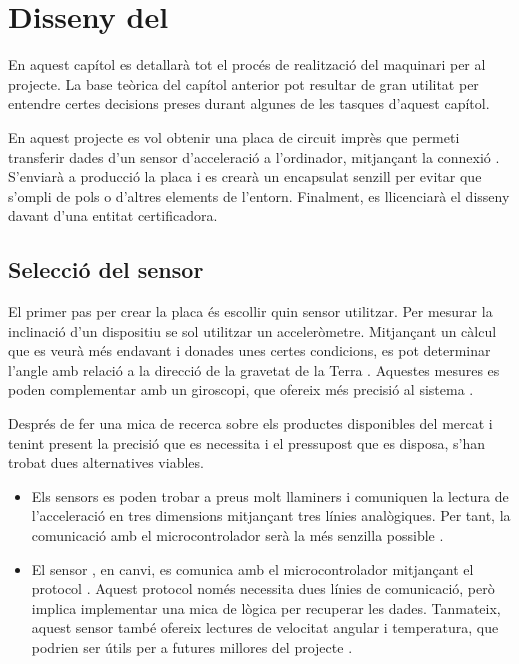 \chapter{Disseny del }

En aquest capítol es detallarà tot el procés de realització del maquinari per
al projecte. La base teòrica del capítol anterior pot resultar de gran utilitat
per entendre certes decisions preses durant algunes de les tasques d'aquest
capítol.

En aquest projecte es vol obtenir una placa de circuit imprès que permeti
transferir dades d'un sensor d'acceleració a l'ordinador, mitjançant la connexió
. S'enviarà a producció la placa i es crearà un encapsulat senzill per
evitar que s'ompli de pols o d'altres elements de l'entorn.
Finalment, es llicenciarà el disseny davant d'una entitat certificadora.

\section{Selecció del sensor}
\label{sec:sensor_selection}

El primer pas per crear la placa és escollir quin sensor utilitzar. Per
mesurar la inclinació d'un dispositiu se sol utilitzar un acceleròmetre.
Mitjançant un càlcul que es veurà més endavant i donades unes certes condicions, 
es pot determinar l'angle amb relació a la direcció de la gravetat de la Terra
\cite{PedleyTilt}.
Aquestes mesures es poden complementar amb un giroscopi, que ofereix més
precisió al sistema \cite{6702711}.

Després de fer una mica de recerca sobre els productes disponibles del mercat
i tenint present la precisió que es necessita i el pressupost que es disposa,
s'han trobat dues alternatives viables.

\begin{itemize}
    \item Els sensors  es poden trobar a preus molt llaminers i
    comuniquen la lectura de l'acceleració en tres dimensions mitjançant tres 
    línies analògiques. Per tant, la comunicació amb el microcontrolador serà la 
    més senzilla possible \cite{adxl335}.
    \item El sensor , en canvi, es comunica amb el microcontrolador
    mitjançant el protocol . Aquest protocol només necessita dues
    línies de comunicació, però implica implementar una mica de lògica per
    recuperar les dades. Tanmateix, aquest sensor també ofereix lectures de
    velocitat angular i temperatura, que podrien ser útils per a futures
    millores del projecte \cite{mpu6050specs}.
\end{itemize}

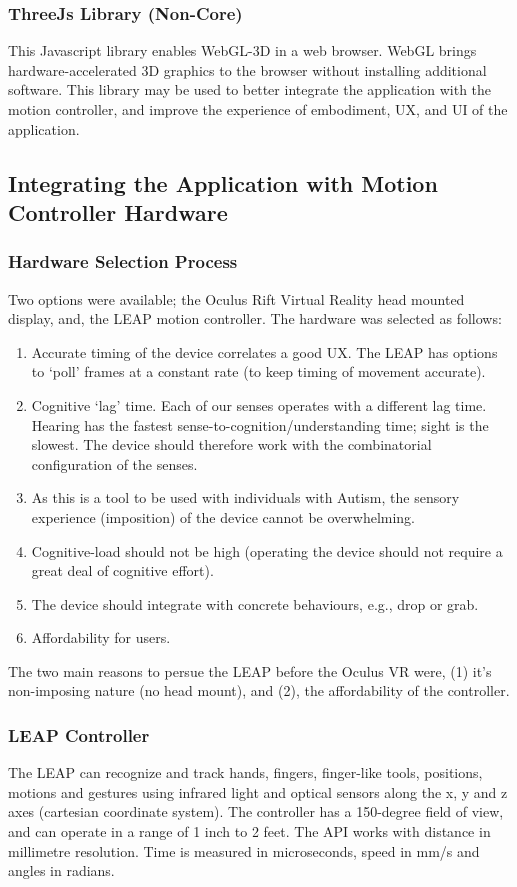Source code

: \documentclass[a4paper, 10pt]{article}
\begin{document}
\subsubsection{ThreeJs Library (Non-Core)}
This Javascript library enables WebGL-3D in a web browser. WebGL brings hardware-accelerated 3D graphics to the browser without installing additional software. This library may be used to better integrate the application with the motion controller, and improve the experience of embodiment, UX, and UI of the application.


\subsection{Integrating the Application with Motion Controller Hardware }\label{hardware}
\subsubsection{Hardware Selection Process}
Two options were available; the Oculus Rift Virtual Reality head mounted display, and, the LEAP motion controller. The hardware was selected as follows: 
\begin{enumerate}
\item Accurate timing of the device correlates a good UX. The LEAP has options to ‘poll’ frames at a constant rate (to keep timing of movement accurate).
\item Cognitive ‘lag’ time. Each of our senses operates with a different lag time. Hearing has the fastest sense-to-cognition/understanding time; sight is the slowest. The device should therefore work with the combinatorial configuration of the senses.
\item As this is a tool to be used with individuals with Autism, the sensory experience (imposition) of the device cannot be overwhelming.
\item Cognitive-load should not be high (operating the device should not require a great deal of cognitive effort).
\item The device should integrate with concrete behaviours, e.g., drop or grab. 
\item Affordability for users.
\end{enumerate}
The two main reasons to persue the LEAP before the Oculus VR were, (1) it's non-imposing nature (no head mount), and (2), the affordability of the controller.

\subsubsection{LEAP Controller}
The LEAP can recognize and track hands, fingers, finger-like tools, positions, motions and gestures using infrared light and optical sensors along the x, y and z axes (cartesian coordinate system). The controller has a 150-degree field of view, and can operate in a range of 1 inch to 2 feet. The API works with distance in millimetre resolution. Time is measured in microseconds, speed in mm/s and angles in radians.
\end{document}
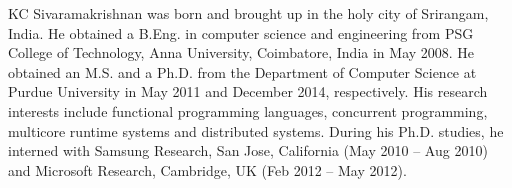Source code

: \begin{vita}
KC Sivaramakrishnan was born and brought up in the holy city of Srirangam,
India. He obtained a B.Eng. in computer science and engineering from PSG
College of Technology, Anna University, Coimbatore, India in May 2008. He
obtained an M.S. and a Ph.D. from the Department of Computer Science at Purdue
University in May 2011 and December 2014, respectively. His research interests
include functional programming languages, concurrent programming, multicore
runtime systems and distributed systems. During his Ph.D. studies, he interned
with Samsung Research, San Jose, California (May 2010 -- Aug 2010) and
Microsoft Research, Cambridge, UK (Feb 2012 -- May 2012).
\end{vita}
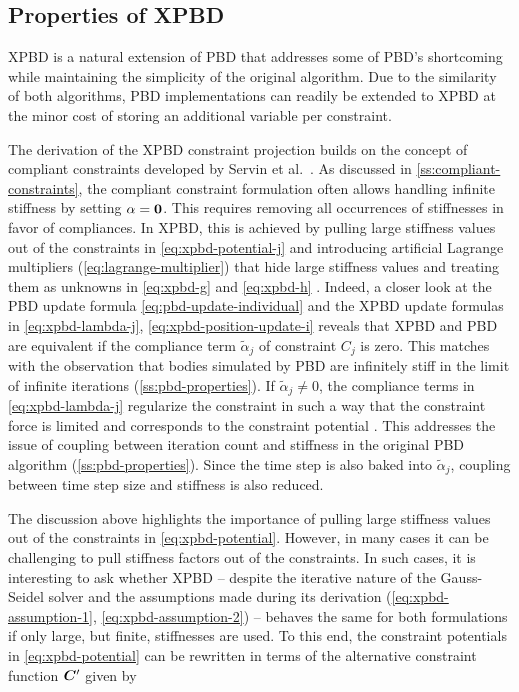 \subsection{Properties of XPBD}\label{ss:xpbd-properties}
XPBD is a natural extension of PBD that addresses some of PBD's shortcoming while maintaining the simplicity of the original algorithm. Due to
the similarity of both algorithms, PBD implementations can readily be extended to XPBD at the minor cost of storing an additional variable per 
constraint.

The derivation of the XPBD constraint projection builds on the concept of compliant constraints developed by Servin et al.\ 
\cite{servin2006}. As discussed in \cref{ss:compliant-constraints}, the compliant constraint formulation often allows handling infinite stiffness by
setting $\mathbf{\alpha} = \mathbf{0}$. This requires removing all occurrences of stiffnesses in favor of compliances. In XPBD, this is achieved by
pulling large stiffness values out of the constraints in \autoref{eq:xpbd-potential-j} and introducing artificial Lagrange multipliers 
(\cref{eq:lagrange-multiplier}) that hide large stiffness values and treating them as unknowns in \autoref{eq:xpbd-g} and \autoref{eq:xpbd-h} . 
Indeed, a closer look at the PBD update formula 
\autoref{eq:pbd-update-individual} and the XPBD update formulas in \autoref{eq:xpbd-lambda-j}, \autoref{eq:xpbd-position-update-i} reveals that XPBD and 
PBD are equivalent if the compliance term $\tilde{\alpha}_j$ of constraint $C_j$ is zero. This matches with the observation that bodies 
simulated by PBD are infinitely stiff in the limit of infinite iterations (\cref{ss:pbd-properties}). If $\tilde{\alpha}_j \neq 0$, the 
compliance terms in \autoref{eq:xpbd-lambda-j} regularize the constraint in such a way that the constraint force is limited and corresponds 
to the constraint potential \cite{macklin2016}. This addresses the issue of coupling
between iteration count and stiffness in the original PBD algorithm (\cref{ss:pbd-properties}). Since the time step is also baked into 
$\tilde{\alpha}_j$, coupling between time step size and stiffness is also reduced.

The discussion above highlights the importance of pulling large stiffness values out of the constraints in \autoref{eq:xpbd-potential}. 
However, in many cases it can be challenging to pull stiffness factors out of the constraints. In such cases, it is interesting to ask 
whether XPBD -- despite the iterative nature of the Gauss-Seidel solver and the assumptions made during its derivation 
(\cref{eq:xpbd-assumption-1}, \cref{eq:xpbd-assumption-2}) -- behaves the same for both formulations if only large, but finite, 
stiffnesses are used.
To this end, the constraint potentials in \autoref{eq:xpbd-potential} can be rewritten in terms of the alternative constraint 
function $\bm{C}^{\prime}$ given by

- _Directions for this task_
Your reply must be one number, namely how many lines of the material above contain the string "tilde".

- _Reply to the exercise_
3